La pièce est née du contraste entre deux photos juxtaposées dans un journal : une de la manifestation étudiante et celle de la jeune fille au napalm, issue de la guerre du Vietnam. « On est un pays un peu hors du monde, constate David. Aussitôt qu’il y a un débordement, un conflit, ici, on ne sait pas comment le gérer. Mais on n’est pas plus capables de soutenir le silence. Et c’est un peu ça que la pièce met en relief.

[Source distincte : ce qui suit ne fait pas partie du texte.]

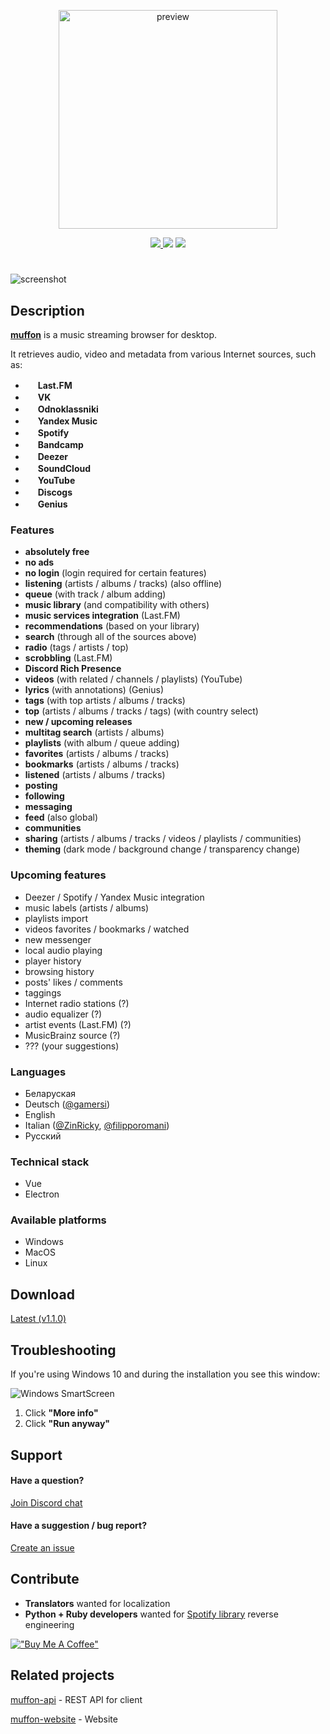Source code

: <p align="center">
  <img src="https://i.ibb.co/kJmJ1FZ/preview.png" alt="preview" width="350">
</p>

<p align="center">
  <a href="https://github.com/staniel359/muffon/actions/workflows/main.yml">
    <img src="https://img.shields.io/github/actions/workflow/status/staniel359/muffon/main.yml?branch=main">
  </a>

  <img src="https://img.shields.io/github/downloads/staniel359/muffon/total">

  <a href="https://discord.gg/kpWsA5NBmJ">
    <img src="https://img.shields.io/discord/1023883455504850974?logo=discord&label=Discord&logoColor=white">
  </a>
</p>

#

<img src="https://i.ibb.co/PMBN8XS/light.png" alt="screenshot">

## Description

[**muffon**](https://www.howtopronounce.com/muffon) is a music streaming browser for desktop.

It retrieves audio, video and metadata from various Internet sources, such as:

- <img src="https://www.last.fm/static/images/favicon.702b239b6194.ico" height="16"> **Last.FM**
- <img src="https://vk.com/images/icons/favicons/fav_logo.ico" height="16"> **VK**
- <img src="https://ok.ru/favicon.ico" height="16"> **Odnoklassniki**
- <img src="https://music.yandex.ru/favicon16.png" height="16"> **Yandex Music**
- <img src="https://open.spotifycdn.com/cdn/images/favicon16.c498a969.png" height="16"> **Spotify**
- <img src="https://s4.bcbits.com/img/favicon/favicon-16x16.png" height="16"> **Bandcamp**
- <img src="https://e-cdn-files.dzcdn.net/cache/images/common/favicon/favicon-16x16.526cde4edf20647be4ee32cdf35c1c13.png" height="16"> **Deezer**
- <img src="https://a-v2.sndcdn.com/assets/images/sc-icons/favicon-2cadd14bdb.ico" height="16"> **SoundCloud**
- <img src="https://www.youtube.com/s/desktop/271dfaff/img/favicon.ico" height="16"> **YouTube**
- <img src="https://st.discogs.com/94414fa553c3f284a04c3da67024dd6574b8ab6f/images/favicon.ico" height="16"> **Discogs**
- <img src="https://assets.genius.com/images/apple-touch-icon.png" height="16"> **Genius**

### Features

- **absolutely free**
- **no ads**
- **no login** (login required for certain features)
- **listening** (artists / albums / tracks) (also offline)
- **queue** (with track / album adding)
- **music library** (and compatibility with others)
- **music services integration** (Last.FM)
- **recommendations** (based on your library)
- **search** (through all of the sources above)
- **radio** (tags / artists / top)
- **scrobbling** (Last.FM)
- **Discord Rich Presence**
- **videos** (with related / channels / playlists) (YouTube)
- **lyrics** (with annotations) (Genius)
- **tags** (with top artists / albums / tracks)
- **top** (artists / albums / tracks / tags) (with country select)
- **new / upcoming releases**
- **multitag search** (artists / albums)
- **playlists** (with album / queue adding)
- **favorites** (artists / albums / tracks)
- **bookmarks** (artists / albums / tracks)
- **listened** (artists / albums / tracks)
- **posting**
- **following**
- **messaging**
- **feed** (also global)
- **communities**
- **sharing** (artists / albums / tracks / videos / playlists / communities)
- **theming** (dark mode / background change / transparency change)

### Upcoming features

- Deezer / Spotify / Yandex Music integration
- music labels (artists / albums)
- playlists import
- videos favorites / bookmarks / watched
- new messenger
- local audio playing
- player history
- browsing history
- posts' likes / comments
- taggings
- Internet radio stations (?)
- audio equalizer (?)
- artist events (Last.FM) (?)
- MusicBrainz source (?)
- ??? (your suggestions)

### Languages

- Беларуская
- Deutsch ([@gamersi](https://github.com/gamersi))
- English
- Italian ([@ZinRicky](https://github.com/ZinRicky), [@filipporomani](https://github.com/filipporomani))
- Русский

### Technical stack

- Vue
- Electron

### Available platforms

- Windows
- MacOS
- Linux

## Download

[Latest (v1.1.0)](https://github.com/staniel359/muffon/releases/tag/v1.1.0)

## Troubleshooting

If you're using Windows 10 and during the installation you see this window:

![Windows SmartScreen](https://i.ibb.co/ZL9Q5p9/img-59127adff18fb.png)

1. Click **"More info"**
2. Click **"Run anyway"**

## Support

#### Have a question?

[Join Discord chat](https://discord.gg/kpWsA5NBmJ)

#### Have a suggestion / bug report?

[Create an issue](https://github.com/staniel359/muffon/issues/new)

## Contribute

- **Translators** wanted for localization
- **Python + Ruby developers** wanted for [Spotify library](https://github.com/kokarare1212/librespot-python) reverse engineering

[!["Buy Me A Coffee"](https://www.buymeacoffee.com/assets/img/custom_images/orange_img.png)](https://www.buymeacoffee.com/staniel359)

## Related projects

[muffon-api](https://github.com/staniel359/muffon-api) - REST API for client

[muffon-website](https://github.com/staniel359/muffon-website) - Website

Alors, qu’est-ce qu’on veut finalement ? »
Cinq ans après avoir réussi une brillante entrée en écriture avec T’es où Gaudreault et Ta yeule Kathleen, Sébastien David change d’univers social. « Mais je travaille toujours à partir de l’ordinaire. Qu’ils soient d’un milieu urbain défavorisé ou de la classe moyenne, tous ces personnages ont quelque chose en commun : ils sont empêtrés dans une vie quotidienne sur laquelle ils n’ont pas beaucoup de pouvoir. »
Reste qu’écrire cette histoire, qui s’est imposée à lui, a été vraiment difficile. « Ça m’a pris trois ans. J’ai failli abandonner plusieurs fois. Parce que ça parle davantage d’où je viens, c’était très confrontant. Et même si ce n’est pas du tout ma famille qui y est mise en scène, la pièce est plus personnelle que mes autres. Donc, je suis beaucoup plus vulnérable. Heureusement, je suis capable de plus en plus de compartimenter mes rôles d’auteur et de metteur en scène. Quand j’arrive en salle de répétitions, l’auteur est mort. J’en parle presque à la troisième personne. »
C’est en dirigeant ses acteurs (Sylvie Léonard, Henri Chassé, Louison Danis, Geneviève Schmidt et Cynthia Wu-Maheux) que l’auteur a compris que ce qu’il voyait d’abord comme une série de monologues est plutôt une succession de dialogues — avec un protagoniste silencieux. Intégré dans le texte sous forme de points de suspension, le mutisme du Fils porte un sens. Une partition qu’il a fallu traduire par un vocabulaire corporel.
Maniant une langue moins crue mais toujours incisive, cet auteur qui aime décrocher du réalisme dans la forme insiste sur l’humour de son Dimanche napalm, un constat qui incite à la remise en question, « mais sans poing levé ».
Si Sébastien David a une cause, c’est d’abord celle du théâtre. Il en pratique de nombreux métiers, du jeu à l’enseignement. Le comédien a décidé de se vouer exclusivement à la scène. « J’ai même lâché mon agente. Je ne veux rien faire d’autre que du théâtre. »
Jusqu’à maintenant, on peut dire que ça lui réussit plutôt bien.